Food waste is a big problem for families with small children, and it’s becoming even bigger. Places like Seattle have started fining residents if over 10% of their household waste is uneaten food, and food that winds up in the dumpster has an environmental cost as well as an economic one. What is there to do, besides force-feeding that neglected broccoli to your uninterested toddler?

National Geographic reported earlier this week that, on average in the USA, a four-person family sends half a ton of food to the landfill in a year: that’s close to $1500 of rotten tomatoes, mushy bananas, and “we’re totally going to eat more vegetables in this house, starting … any day now”. But what can parents do to make sure the food they buy doesn’t just end up going straight from fridge to garbage can, with or without a brief side trip across a toddler’s high chair tray? I have a few realistic and totally plausible ideas.

1. Goats

licky goat(via)

Goats will eat anything, even your one-year-old’s partially chewed granola bar plus the wrapper it came in. Works especially well if you have a yard, since Billy here can help keep the grass clipped.

2. Foraging

dumpster thief bear(via)

Why waste money at the grocery store when you can rustle up just the amount of food you need from your neighborhood? If cartoons have taught me anything, it’s that there are probably a dozen windowsills with fresh-baked pies on them in your immediate vicinity at this very moment. Add on neighborhood gardens, unguarded Halloween candy bowls, unlocked pizza delivery cars, and the occasional robin’s nest when you have a hankering for omelets, and you’ll never have to spend another penny at Kroger again!

3. Art supplies

aristocat painting

(via)

It might sound unsanitary, but your kids are going to use mashed potatoes, ketchup, and creamed spinach as finger-painting fodder anyway.

4. Eating all the leftovers yourself

meeko eating biscuits pocahontas(via)

Sure, this would be easier if the stuff picky eaters were leaving on their plates was unwanted cookies and ice cream instead of Brussels sprouts and cauliflower, but you can think of it as extra motivation to find new ways of making vegetables appealing.

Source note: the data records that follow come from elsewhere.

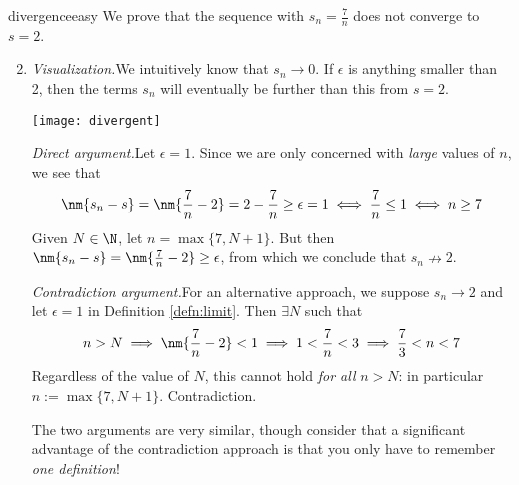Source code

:\begin{examples}{}{divergenceeasy}
	\exstart We prove that the sequence with $s_n=\frac 7n$ does not converge to $s=2$.
	\begin{enumerate}\setcounter{enumi}{1}
	  \item[]\emph{Visualization.}\quad We intuitively know that $s_n\to 0$. If $\epsilon$ is anything smaller than 2, then the terms $s_n$ will eventually be further than this from $s=2$.
	  \begin{center}
  		\texttt{[image: divergent]}
  	\end{center}
  	\vspace{-5pt}
	  
  	\emph{Direct argument.}\quad Let $\epsilon=1$. Since we are only concerned with \emph{large} values of $n$, we see that
  	\[\nm{s_n-s}=\nm{\frac 7n-2}=2-\frac 7n\ge \epsilon= 1\iff \frac 7n\le 1\iff n\ge 7\]
  	Given $N\in\N$, let\footnotemark{} $n=\max\{7,N+1\}$. But then $\nm{s_n-s}=\nm{\frac 7n-2}\ge\epsilon$, from which we conclude that $s_n\nrightarrow 2$.
  	\smallbreak
  	
  	\emph{Contradiction argument.}\quad For an alternative approach, we suppose $s_n\to 2$ and let $\epsilon=1$ in Definition \ref{defn:limit}. Then $\exists N$ such that
  	\[n>N\implies \nm{\frac 7n-2}<1 \implies 1<\frac 7n<3\implies \frac 73<n<7\]
  	Regardless of the value of $N$, this cannot hold \emph{for all} $n>N$: in particular $n:=\max\{7,N+1\}$. Contradiction.
  	\smallbreak
  	
  	The two arguments are very similar, though consider that a significant advantage of the contradiction approach is that you only have to remember \emph{one definition}!
	\end{enumerate}


\end{examples}
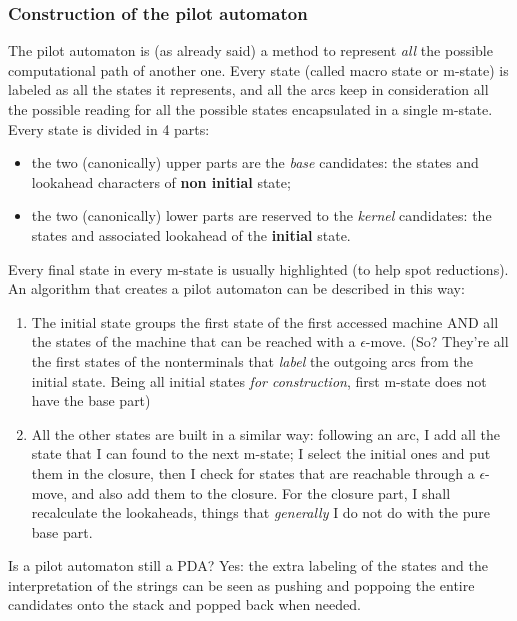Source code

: \documentclass[10pt,a4paper]{article}
\begin{document}
				\subsubsection{Construction of the pilot automaton}
					The pilot automaton is (as already said) a method to represent \emph{all} the possible computational path of another one. Every state (called macro state or m-state) is labeled as all the states it represents, and all the arcs keep in consideration all the possible reading for all the possible states encapsulated in a single m-state.\\
					Every state is divided in 4 parts:
					\begin{itemize}
						\item the two (canonically) upper parts are the \emph{base} candidates: the states and lookahead characters of \textbf{non initial} state;
						\item the two (canonically) lower parts are reserved to the \emph{kernel} candidates: the states and associated lookahead of the \textbf{initial} state.
					\end{itemize}
					Every final state in every m-state is usually highlighted (to help spot reductions).\\
					An algorithm that creates a pilot automaton can be described in this way:
					\begin{enumerate}
						\item The initial state groups the first state of the first accessed machine AND all the states of the machine that can be reached with a $\epsilon$-move. (So? They're all the first states of the nonterminals that \emph{label} the outgoing arcs from the initial state. Being all initial states \emph{for construction}, first m-state does not have the base part)
						\item All the other states are built in a similar way: following an arc, I add all the state that I can found to the next m-state; I select the initial ones and put them in the closure, then I check for states that are reachable through a $\epsilon$-move, and also add them to the closure. For the closure part, I shall recalculate the lookaheads, things that \emph{generally} I do not do with the pure base part.
					\end{enumerate}
					Is a pilot automaton still a PDA? Yes: the extra labeling of the states and the interpretation of the strings can be seen as pushing and poppoing the entire candidates onto the stack and popped back when needed.
					
\end{document}
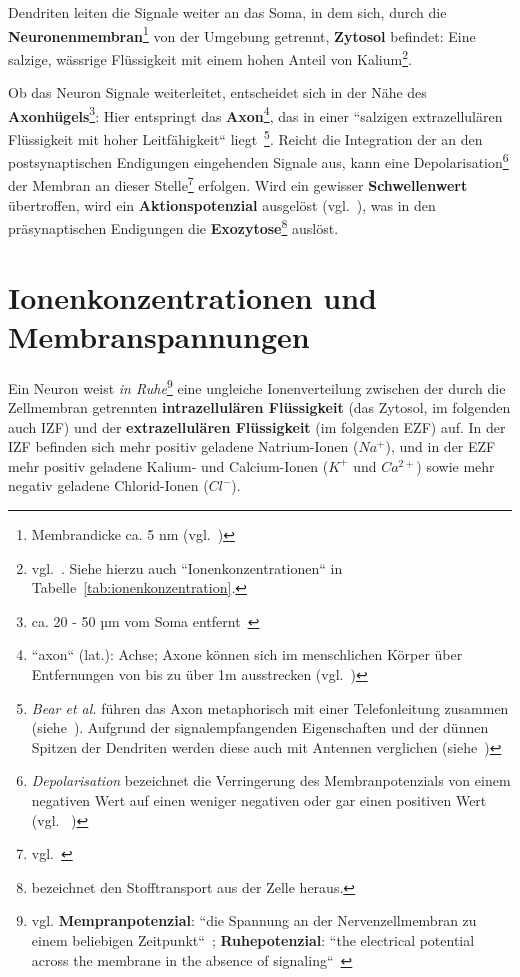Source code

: Dendriten leiten die Signale weiter an das Soma, in dem sich, durch die \textbf{Neuronenmembran}\footnote{
 Membrandicke ca. 5 nm (vgl.~\cite[66]{FE19})
} von der Umgebung getrennt, \textbf{Zytosol} befindet: Eine salzige, wässrige Flüssigkeit mit einem hohen Anteil von Kalium\footnote{vgl.~\cite[29]{BCP18}. Siehe hierzu auch ``Ionenkonzentrationen`` in Tabelle~\ref{tab:ionenkonzentration}.
}.

Ob das Neuron Signale weiterleitet, entscheidet sich in der Nähe des \textbf{Axonhügels}\footnote{
 ca. 20 - 50 µm vom Soma entfernt~\cite[77]{Jon19}
}: Hier entspringt das \textbf{Axon}\footnote{
 ``axon`` (lat.): Achse; Axone können sich im menschlichen Körper über Entfernungen von bis zu über 1m ausstrecken (vgl.~\cite[28]{BCP18})
}, das in einer ``salzigen extrazellulären Flüssigkeit mit hoher Leitfähigkeit`` liegt~\cite[61]{BCP18}\footnote{
 \textit{Bear et al.} führen das Axon metaphorisch mit einer Telefonleitung zusammen (siehe~\cite[43]{BCP18}). Aufgrund der signalempfangenden Eigenschaften und der dünnen Spitzen der Dendriten werden diese auch mit Antennen verglichen (siehe~\cite[28]{BCP18})
}.
Reicht die Integration der an den postsynaptischen Endigungen eingehenden Signale aus, kann eine Depolarisation\footnote{
  \textit{Depolarisation} bezeichnet die Verringerung des Membranpotenzials von einem negativen Wert auf einen weniger negativen oder gar einen positiven Wert (vgl. ~\cite[95 f.]{SBB+13})
} der Membran an dieser Stelle\footnote{vgl.~\cite[61]{Eil19}} erfolgen. Wird ein gewisser \textbf{Schwellenwert} übertroffen, wird ein \textbf{Aktionspotenzial} ausgelöst (vgl.~\cite[142 f.]{BCP18}), was in den präsynaptischen Endigungen die \textbf{Exozytose}\footnote{
  bezeichnet den Stofftransport aus der Zelle heraus.
} auslöst.


\section{Ionenkonzentrationen und Membranspannungen}\label{sec-ionenkonzentrationen}

Ein Neuron weist \textit{in Ruhe}\footnote{
 vgl. \textbf{Mempranpotenzial}: ``die Spannung an der Nervenzellmembran zu einem beliebigen Zeitpunkt``~\cite[70]{BCP18}; \textbf{Ruhepotenzial}: ``the electrical potential across the membrane in the absence of signaling``~\cite[126]{KSJ+13}
} eine ungleiche Ionenverteilung zwischen der durch die Zellmembran getrennten \textbf{intrazellulären Flüssigkeit} (das Zytosol, im folgenden auch IZF) und der \textbf{extrazellulären Flüssigkeit} (im folgenden EZF) auf.
In der IZF befinden sich mehr positiv geladene Natrium-Ionen ($Na^+$), und in der EZF mehr positiv geladene Kalium- und Calcium-Ionen ($K^+$ und $Ca^{2+}$) sowie mehr negativ geladene Chlorid-Ionen ($Cl^-$).

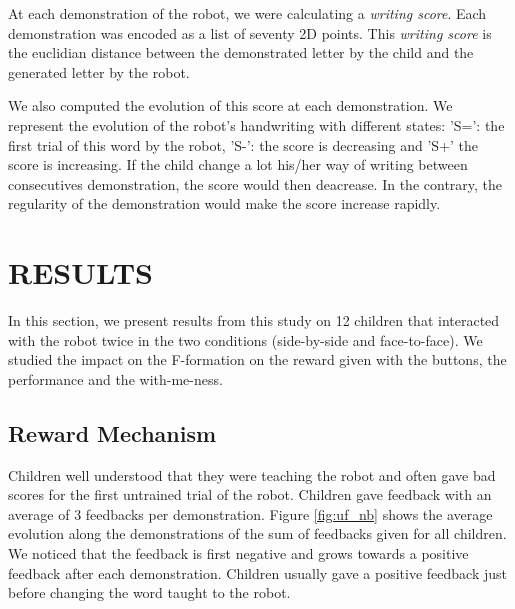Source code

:\documentclass[letterpaper, 10 pt, conference]{ieeeconf}  %
\begin{document}
At each demonstration of the robot, we were calculating a \emph{writing score}. 
Each demonstration was encoded as a list of seventy 2D points.
This \emph{writing score} is the euclidian distance between the demonstrated letter by the child and the generated letter by the robot.

We also computed the evolution of this score at each demonstration.
We represent the evolution of the robot's handwriting with different states:
'S=': the first trial of this word by the robot, 'S-': the score is decreasing and 'S+' the score is increasing. 
If the child change a lot his/her way of writing between consecutives demonstration, the score would then deacrease.
In the contrary, the regularity of the demonstration would make the score increase rapidly.


\section{RESULTS}
In this section, we present results from this study on 12 children that interacted with the robot twice in the two conditions (side-by-side and face-to-face).
We studied the impact on the F-formation on the reward given with the buttons, the performance and the with-me-ness.

\subsection{Reward Mechanism}
Children well understood that they were teaching the robot and often gave bad scores for the first untrained trial of the robot.
Children gave feedback with an average of 3 feedbacks per demonstration.
Figure \ref{fig:uf_nb} shows the average evolution along the demonstrations of the sum of feedbacks given for all children.
We noticed that the feedback is first negative and grows towards a positive feedback after each demonstration.
Children usually gave a positive feedback just before changing the word taught to the robot.
\end{document}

But someone’s got to pick up the slack on that 1500 pounds of food wastage, and it’s not going to be Junior.

5. Build raised garden beds, plant vegetables, and make your own compost from food waste in your spare time

david mitchell laughing(via)

HAHAHA, sorry, I’m just messing with you. I promised you realistic ideas, after all, so let’s try something a little more plausible. I’m thinking you could …

6. Build a rocket to carry food waste into the sun

man riding rocket(via)

You don’t have to do this yourself, of course! Your kid is going to have to build a science fair project of some sort anyway, so she might as well aim high. Literally.